With the acquisition of the 185-acre Lauppe North tract in the Conservancy’s North Basin Reserve Area, the Conservancy was able to add the property to other contiguous properties to achieve the 2,500-acre assemblage. A key compliance metric in the NBHCP is for the Conservancy to acquire approved mitigation land that is adjacent (contiguous) and that totals at least 2,500 acres. According to the NBHCP, the reason for the requirement is that each acre of contiguous property typically yields superior wildlife benefit compared to fragmented, smaller preserves.
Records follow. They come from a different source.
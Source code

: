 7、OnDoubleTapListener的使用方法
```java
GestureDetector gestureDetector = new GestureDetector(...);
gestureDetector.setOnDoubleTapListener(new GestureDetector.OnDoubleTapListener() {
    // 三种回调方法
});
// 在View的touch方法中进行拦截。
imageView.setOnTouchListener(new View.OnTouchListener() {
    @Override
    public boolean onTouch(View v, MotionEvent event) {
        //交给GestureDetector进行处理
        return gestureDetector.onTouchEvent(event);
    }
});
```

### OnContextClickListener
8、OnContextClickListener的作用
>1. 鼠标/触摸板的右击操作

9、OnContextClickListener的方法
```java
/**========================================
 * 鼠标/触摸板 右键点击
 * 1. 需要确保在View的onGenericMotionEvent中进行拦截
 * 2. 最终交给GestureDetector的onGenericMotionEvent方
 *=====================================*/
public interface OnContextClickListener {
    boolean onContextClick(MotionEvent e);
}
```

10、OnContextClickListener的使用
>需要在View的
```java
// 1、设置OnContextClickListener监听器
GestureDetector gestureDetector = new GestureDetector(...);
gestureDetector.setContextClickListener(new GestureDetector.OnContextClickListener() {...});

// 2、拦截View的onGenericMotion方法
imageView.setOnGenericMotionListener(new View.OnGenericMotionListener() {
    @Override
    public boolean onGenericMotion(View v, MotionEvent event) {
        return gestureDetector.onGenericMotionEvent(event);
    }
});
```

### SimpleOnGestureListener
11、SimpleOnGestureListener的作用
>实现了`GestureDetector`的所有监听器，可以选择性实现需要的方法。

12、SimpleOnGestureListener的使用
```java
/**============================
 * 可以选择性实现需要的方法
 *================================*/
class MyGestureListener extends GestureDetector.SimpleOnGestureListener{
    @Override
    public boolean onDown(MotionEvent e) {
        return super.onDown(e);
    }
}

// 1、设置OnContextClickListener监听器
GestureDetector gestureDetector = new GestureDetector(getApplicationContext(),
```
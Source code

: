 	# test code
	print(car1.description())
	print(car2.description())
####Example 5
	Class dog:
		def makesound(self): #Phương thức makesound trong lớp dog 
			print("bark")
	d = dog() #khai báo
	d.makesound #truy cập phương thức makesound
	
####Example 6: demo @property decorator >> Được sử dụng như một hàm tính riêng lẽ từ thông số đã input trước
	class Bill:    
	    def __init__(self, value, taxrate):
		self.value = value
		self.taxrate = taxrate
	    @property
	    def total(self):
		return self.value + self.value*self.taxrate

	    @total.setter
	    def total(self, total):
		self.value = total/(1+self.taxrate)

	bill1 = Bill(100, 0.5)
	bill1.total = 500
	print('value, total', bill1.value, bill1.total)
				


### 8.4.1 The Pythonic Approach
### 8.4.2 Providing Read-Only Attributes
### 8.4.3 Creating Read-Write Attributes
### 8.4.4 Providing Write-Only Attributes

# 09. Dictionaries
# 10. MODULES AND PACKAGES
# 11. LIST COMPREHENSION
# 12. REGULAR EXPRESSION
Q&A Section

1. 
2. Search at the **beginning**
The challenge of assembling 2,500 contiguous acres of approved mitigation land under the NBHCP was a topic covered in the last federal litigation over the NBHCP (NWF v. Norton, September 7, 2005). “It was generally conceded that achieving this requirement would be a challenge,” noted Conservancy Executive Director John Roberts. “But senior officials with the U.S. Fish and Wildlife Service stated convincingly at the time that while this would be a challenging goal, it was achievable.” He further noted, “The Conservancy is pleased it was able to perform on this requirement, and in the process, provide still more valuable sanctuary for Covered Species to retreat to as they are displaced by urban activity.”
In addition to the 2,500-acre preserve, all other NBHCP mitigation land must be assembled in at least 400-acre contiguous properties. The Conservancy continues to work on completing these as it approaches the halfway mark in NBHCP implementation.
Achieving the 2,500 contiguous preserve goal is essential to maintaining the integrity of “incidental take permits” held by the City of Sacramento, County of Sutter and Metro Air Park. Without compliance with this and certain other metrics in the NBHCP, urbanization in the Natomas Basin would be in conflict with the State and federal endangered species acts.
The 22 Covered Species protected by the NBHCP include the Swainson’s hawk and the Giant garter snake. There are 20 other secondary species considered as secondary in the NBHCP.
The Conservancy is the “Plan Operator” of the NBHCP and the Metro Air Park HCP. It is a private, non-profit public benefit corporation that has been up and running since 1998.